━━ DATA SUPPLIED

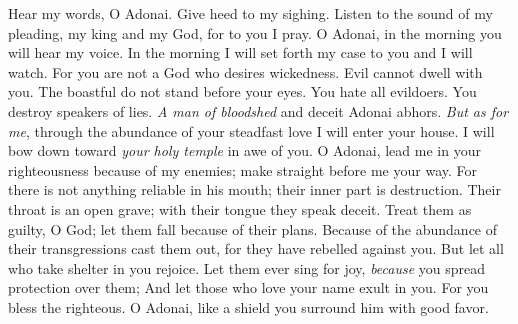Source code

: \begin{biblechapter} %
 Hear my words, O Adonai. 
Give heed to my sighing.
\verse Listen to the sound of my pleading, my king and my God, 
for to you I pray.
\verse O Adonai, in the morning you will hear my voice. 
In the morning I will set forth my case to you and I will watch.
\verse For you are not a God who desires wickedness. 
Evil cannot dwell with you.
\verse The boastful do not stand before your eyes. 
You hate all evildoers.
\verse You destroy speakers of lies. 
\textit{A man of bloodshed} and deceit Adonai abhors.
\verse \textit{But as for me}, through the abundance of your steadfast love 
I will enter your house. 
I will bow down toward \textit{your holy temple} in awe of you.
\verse O Adonai, lead me in your righteousness because of my enemies; 
make straight before me your way.
\verse For there is not anything reliable in his mouth; 
their inner part is destruction. 
Their throat is an open grave; 
with their tongue they speak deceit.
\verse Treat them as guilty, O God; 
let them fall because of their plans. 
Because of the abundance of their transgressions cast them out, 
for they have rebelled against you.
\verse But let all who take shelter in you rejoice. 
Let them ever sing for joy, 
\textit{because} you spread protection over them; 
And let those who love your name exult in you.
\verse For you bless the righteous. 
O Adonai, like a shield you surround him with good favor.
\end{biblechapter}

━━━━

WHAT IS NEEDED:
Your output must be the exact lines from the one containing "In the morning I" through the end of the data above, both included, and nothing more.

RESPONSE:
In the morning I will set forth my case to you and I will watch.
\verse For you are not a God who desires wickedness. 
Evil cannot dwell with you.
\verse The boastful do not stand before your eyes. 
You hate all evildoers.
\verse You destroy speakers of lies. 
\textit{A man of bloodshed} and deceit Adonai abhors.
\verse \textit{But as for me}, through the abundance of your steadfast love 
I will enter your house. 
I will bow down toward \textit{your holy temple} in awe of you.
\verse O Adonai, lead me in your righteousness because of my enemies; 
make straight before me your way.
\verse For there is not anything reliable in his mouth; 
their inner part is destruction. 
Their throat is an open grave; 
with their tongue they speak deceit.
\verse Treat them as guilty, O God; 
let them fall because of their plans. 
Because of the abundance of their transgressions cast them out, 
for they have rebelled against you.
\verse But let all who take shelter in you rejoice. 
Let them ever sing for joy, 
\textit{because} you spread protection over them; 
And let those who love your name exult in you.
\verse For you bless the righteous. 
O Adonai, like a shield you surround him with good favor.
\end{biblechapter}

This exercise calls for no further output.